Adventures in Hard Drives

“I don’t have time for backups.”

Most people feel like their data is a kitten asleep in its mommy’s paws.

These are the words spoken by those who have not yet lost data that they cared about. Most people undervalue their data, but when it is gone they realize how much work it’ll take to replace it, if it’s replaceable at all.

Having seen several people go through this, I made it my goal today to finally get around to adding a backup disk to my home server. It runs Debian Linux and has been rock solid for about 3 years. In fact, it was the subject of This Blog Post over at my other blog, TidbitsForTechs.com. It’s an older HP Pavilion, Athlon 64 X2 with 3GB memory and a trusty 160GB Western Digital hard drive.

Enter two hard disks: A Seagate 1TB disk salvaged from a dead all-in-one computer, and a Western Digital 1TB disk salvaged from a failed USB enclosure.

The Beginning of The End

The plan was to add the two 1TB disks in a RAID 1 Mirror and use them as the /home/ partition on the server, and move all data to it for safe keeping. I started by running “smartctl -t short /dev/sda” and making sure my current disk passed the SMART tests. It did, and so I powered down the machine, gave it a much needed cleaning, and installed the two extra 1TB disks as planned.

Things were going swimmingly until I powered the machine back on. You can listen to what this drive sounded like on my SoundCloud account here: WD Click of Death

Yes, you guessed it. In the 30 minutes between finishing the SMART test and powering it back up, the drive failed, and I had no backups! I had the original source data for much of it, but such things as ssh keys, custom scripts and configuration files were all gone. Or were they?

The Freezer Trick

You’ve probably heard of The Freezer Trick. If not, here’s the run down. Put the failed hard drive into a freezer rated zip lock bag. Next, put the bag in the coldest spot in the freezer. Then, wait several hours for the hard drive to be really really cold, then power it up and grab the data you need before the drive warms up.

So, I did exactly that. I have a small chest freezer, and I stuck it in the bottom of the freezer inside a freezer rated zip lock bag. I waited about 12 hours, and connected my USB External SATA/IDE to USB 2.0 adapter to my Linux laptop and hoped that I’d be able to mount the drive.

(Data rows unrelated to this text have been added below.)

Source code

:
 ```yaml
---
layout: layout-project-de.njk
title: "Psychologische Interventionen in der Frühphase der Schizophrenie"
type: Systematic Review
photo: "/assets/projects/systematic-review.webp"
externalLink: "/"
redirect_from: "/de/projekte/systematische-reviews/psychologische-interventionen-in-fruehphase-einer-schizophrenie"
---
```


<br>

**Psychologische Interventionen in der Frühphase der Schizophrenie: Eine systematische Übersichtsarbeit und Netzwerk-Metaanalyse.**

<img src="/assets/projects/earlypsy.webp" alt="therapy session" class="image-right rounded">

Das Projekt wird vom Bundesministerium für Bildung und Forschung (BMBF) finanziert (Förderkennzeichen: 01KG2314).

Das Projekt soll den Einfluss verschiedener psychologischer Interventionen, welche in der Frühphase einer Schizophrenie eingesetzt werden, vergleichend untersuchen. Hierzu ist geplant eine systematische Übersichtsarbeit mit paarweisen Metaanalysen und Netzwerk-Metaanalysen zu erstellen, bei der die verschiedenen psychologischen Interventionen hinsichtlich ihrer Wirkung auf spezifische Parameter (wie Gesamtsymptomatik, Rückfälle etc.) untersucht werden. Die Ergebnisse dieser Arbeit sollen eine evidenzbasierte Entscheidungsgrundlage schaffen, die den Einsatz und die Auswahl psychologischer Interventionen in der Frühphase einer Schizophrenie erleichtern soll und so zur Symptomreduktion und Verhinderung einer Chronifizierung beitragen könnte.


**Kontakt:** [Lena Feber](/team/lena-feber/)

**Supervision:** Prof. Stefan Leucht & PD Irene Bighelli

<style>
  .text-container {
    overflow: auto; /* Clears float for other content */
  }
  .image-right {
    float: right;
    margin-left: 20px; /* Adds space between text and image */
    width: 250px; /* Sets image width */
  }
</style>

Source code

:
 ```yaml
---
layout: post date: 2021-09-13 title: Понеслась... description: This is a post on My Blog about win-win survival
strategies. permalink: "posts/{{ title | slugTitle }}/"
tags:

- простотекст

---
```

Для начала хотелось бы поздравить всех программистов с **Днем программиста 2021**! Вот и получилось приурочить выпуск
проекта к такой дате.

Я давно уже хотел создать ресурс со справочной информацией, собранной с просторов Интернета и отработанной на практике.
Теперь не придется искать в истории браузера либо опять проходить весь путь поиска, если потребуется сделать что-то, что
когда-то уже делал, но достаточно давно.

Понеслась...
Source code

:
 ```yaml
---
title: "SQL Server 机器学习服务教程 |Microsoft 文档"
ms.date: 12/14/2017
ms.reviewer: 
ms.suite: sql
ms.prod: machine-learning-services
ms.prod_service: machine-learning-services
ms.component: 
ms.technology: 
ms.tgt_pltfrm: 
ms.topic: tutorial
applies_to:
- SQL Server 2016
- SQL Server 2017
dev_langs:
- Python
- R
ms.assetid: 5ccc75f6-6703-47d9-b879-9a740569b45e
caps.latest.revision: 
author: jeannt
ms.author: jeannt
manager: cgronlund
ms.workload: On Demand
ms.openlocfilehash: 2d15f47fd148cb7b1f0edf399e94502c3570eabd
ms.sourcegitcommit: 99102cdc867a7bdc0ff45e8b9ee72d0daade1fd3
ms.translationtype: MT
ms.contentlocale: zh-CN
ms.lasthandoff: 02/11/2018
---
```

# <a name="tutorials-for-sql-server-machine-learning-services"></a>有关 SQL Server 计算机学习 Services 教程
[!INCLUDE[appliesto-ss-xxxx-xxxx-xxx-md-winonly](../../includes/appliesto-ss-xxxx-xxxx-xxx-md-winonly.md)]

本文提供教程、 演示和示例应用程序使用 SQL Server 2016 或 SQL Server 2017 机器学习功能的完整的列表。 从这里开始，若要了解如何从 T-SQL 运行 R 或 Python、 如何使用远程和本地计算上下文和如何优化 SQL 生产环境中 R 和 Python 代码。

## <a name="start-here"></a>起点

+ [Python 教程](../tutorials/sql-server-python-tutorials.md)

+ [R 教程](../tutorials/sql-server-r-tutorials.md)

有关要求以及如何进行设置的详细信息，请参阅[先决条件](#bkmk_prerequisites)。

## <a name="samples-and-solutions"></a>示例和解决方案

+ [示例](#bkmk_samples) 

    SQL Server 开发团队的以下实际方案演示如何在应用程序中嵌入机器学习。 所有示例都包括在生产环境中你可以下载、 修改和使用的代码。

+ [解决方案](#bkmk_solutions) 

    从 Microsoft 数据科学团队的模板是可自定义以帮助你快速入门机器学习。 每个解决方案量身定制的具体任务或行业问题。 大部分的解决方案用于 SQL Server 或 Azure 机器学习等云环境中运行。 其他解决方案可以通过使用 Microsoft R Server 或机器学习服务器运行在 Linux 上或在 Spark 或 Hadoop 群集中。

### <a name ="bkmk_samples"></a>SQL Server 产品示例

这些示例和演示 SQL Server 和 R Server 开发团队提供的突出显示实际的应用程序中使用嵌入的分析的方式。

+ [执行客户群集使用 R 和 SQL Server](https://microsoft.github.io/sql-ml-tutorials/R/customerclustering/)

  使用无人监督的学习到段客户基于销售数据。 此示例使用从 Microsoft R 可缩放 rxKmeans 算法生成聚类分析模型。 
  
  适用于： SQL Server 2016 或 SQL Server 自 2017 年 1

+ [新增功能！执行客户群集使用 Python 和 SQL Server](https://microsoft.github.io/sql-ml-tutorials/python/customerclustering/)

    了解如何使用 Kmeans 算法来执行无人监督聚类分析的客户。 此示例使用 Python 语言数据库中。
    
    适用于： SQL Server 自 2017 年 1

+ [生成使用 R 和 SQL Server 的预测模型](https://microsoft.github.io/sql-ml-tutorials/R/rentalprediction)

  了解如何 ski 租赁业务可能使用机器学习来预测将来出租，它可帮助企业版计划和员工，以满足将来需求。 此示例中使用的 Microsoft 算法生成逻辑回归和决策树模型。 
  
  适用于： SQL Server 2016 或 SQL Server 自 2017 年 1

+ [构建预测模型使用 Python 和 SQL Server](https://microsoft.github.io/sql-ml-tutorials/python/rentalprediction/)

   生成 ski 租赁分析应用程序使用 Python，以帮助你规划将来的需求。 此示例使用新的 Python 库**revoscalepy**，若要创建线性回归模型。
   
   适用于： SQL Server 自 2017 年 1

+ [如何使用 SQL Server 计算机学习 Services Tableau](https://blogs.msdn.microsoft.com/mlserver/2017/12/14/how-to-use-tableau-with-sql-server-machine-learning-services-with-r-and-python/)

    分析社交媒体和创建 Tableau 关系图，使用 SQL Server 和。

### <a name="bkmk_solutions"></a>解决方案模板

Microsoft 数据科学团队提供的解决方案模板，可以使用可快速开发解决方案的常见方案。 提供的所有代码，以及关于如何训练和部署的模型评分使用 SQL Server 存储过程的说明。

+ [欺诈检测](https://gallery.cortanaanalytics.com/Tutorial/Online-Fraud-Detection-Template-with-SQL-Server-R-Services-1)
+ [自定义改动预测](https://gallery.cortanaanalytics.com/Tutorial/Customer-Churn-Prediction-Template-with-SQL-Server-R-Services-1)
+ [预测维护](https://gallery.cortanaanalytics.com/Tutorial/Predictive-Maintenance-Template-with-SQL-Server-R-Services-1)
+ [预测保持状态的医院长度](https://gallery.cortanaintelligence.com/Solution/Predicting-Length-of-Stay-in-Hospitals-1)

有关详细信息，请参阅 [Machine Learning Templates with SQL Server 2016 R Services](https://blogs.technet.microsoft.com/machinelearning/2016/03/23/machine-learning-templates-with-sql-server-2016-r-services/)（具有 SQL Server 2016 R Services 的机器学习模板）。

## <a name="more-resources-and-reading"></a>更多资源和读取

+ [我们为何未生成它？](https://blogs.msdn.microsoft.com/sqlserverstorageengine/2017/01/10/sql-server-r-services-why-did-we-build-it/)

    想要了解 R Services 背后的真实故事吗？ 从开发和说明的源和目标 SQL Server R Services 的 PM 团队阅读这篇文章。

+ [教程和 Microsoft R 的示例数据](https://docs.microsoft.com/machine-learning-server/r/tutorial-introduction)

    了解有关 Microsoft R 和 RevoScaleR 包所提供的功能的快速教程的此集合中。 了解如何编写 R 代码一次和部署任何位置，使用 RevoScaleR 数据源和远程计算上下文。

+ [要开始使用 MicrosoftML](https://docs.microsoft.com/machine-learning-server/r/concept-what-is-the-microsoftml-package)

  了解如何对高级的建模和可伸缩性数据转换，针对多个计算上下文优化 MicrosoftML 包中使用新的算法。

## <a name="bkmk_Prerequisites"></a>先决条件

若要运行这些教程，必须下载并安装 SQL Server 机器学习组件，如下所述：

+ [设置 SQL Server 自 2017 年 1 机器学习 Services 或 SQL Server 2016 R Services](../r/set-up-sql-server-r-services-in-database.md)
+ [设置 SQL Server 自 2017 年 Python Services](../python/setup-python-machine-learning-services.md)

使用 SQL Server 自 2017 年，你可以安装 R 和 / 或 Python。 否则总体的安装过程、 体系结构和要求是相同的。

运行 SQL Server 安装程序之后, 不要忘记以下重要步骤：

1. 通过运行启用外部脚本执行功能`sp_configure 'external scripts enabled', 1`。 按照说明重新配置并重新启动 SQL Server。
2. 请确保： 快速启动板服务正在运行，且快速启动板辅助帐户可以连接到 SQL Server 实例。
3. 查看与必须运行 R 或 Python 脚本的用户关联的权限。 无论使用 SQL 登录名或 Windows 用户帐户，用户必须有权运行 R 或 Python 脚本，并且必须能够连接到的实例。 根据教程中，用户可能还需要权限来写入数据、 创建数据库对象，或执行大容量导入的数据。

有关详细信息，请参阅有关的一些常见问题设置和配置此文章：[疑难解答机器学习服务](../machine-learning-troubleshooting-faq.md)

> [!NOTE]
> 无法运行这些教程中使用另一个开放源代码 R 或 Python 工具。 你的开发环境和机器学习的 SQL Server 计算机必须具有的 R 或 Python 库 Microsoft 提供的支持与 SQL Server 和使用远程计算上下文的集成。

If you haven’t used one of these USB SATA/IDE to USB 2.0 adapters for doing hard drive work, I highly recommend it. The thing is just great for quickly connecting to a drive even if it’s in a PC or enclosure. I’ve used mine extensively in my computer repair business and this job was a lot easier with it.

I powered the drive up and down a few times because “fdisk -l” didn’t show the drive. But after about 4 tries, it spun up and was recognized- no click of death! I acted quickly and grabbed the most important files first, and saved a copy on my Linux laptop, and then started grabbing less important things. About 10 minutes into the procedure, the drive started giving I/O errors, and that was that. I’d already copied what I needed.

One reason this worked has to do with the type of failure this drive had. The heads, platters, and all the internals were fine. The controller PCB was what failed. With the drive powered up, I could smell the distinct aroma of overheating electronics. Feeling the board with my finger revealed the hot spot- a failed chip on the board. Freezing it kept it cool enough to function for a little while.

Another one Bites The Dust

Since my bootable drive was was now swimming with the fishes, I needed to rebuild my server. I grabbed a motherboard and a CPU I’ve been saving for some time and upgraded the server to an Athlon II X4 2.4ghz (the 610e chip). I took the DDR2 memory from the previous motherboard, and so the server still has 3GB, which is enough for my use.

I put the two 1TB disks mentioned above: A Seagate 1TB disk salvaged from a dead all-in-one computer, and a Western Digital 1TB disk salvaged from a failed USB enclosure.

Then I installed CentOS 7 with a Software RAID 1, which mirrors the disks in case of failure. Sure, I only get 1TB capacity, but that’s okay with me. I need reliability more than I need the storage.

Signs of Trouble

One thing I noticed immediately was that there was a fairly pronounced vibration coming from the machine. I attributed this to HP’s bad engineering. I’m using an old HP Pavilion case (circa 2006) and it mounts hard drives in the case with special rounded screws, which slide along a rail from the front of the case and then a plastic clip holds the hard drive in. It works, if you have the screws that match the case. I didn’t, and I attributed the vibration to said lack of correct screws. I installed Vibration Isolation Devices (some electrical tape) on each screw, and it cut the vibration down significantly.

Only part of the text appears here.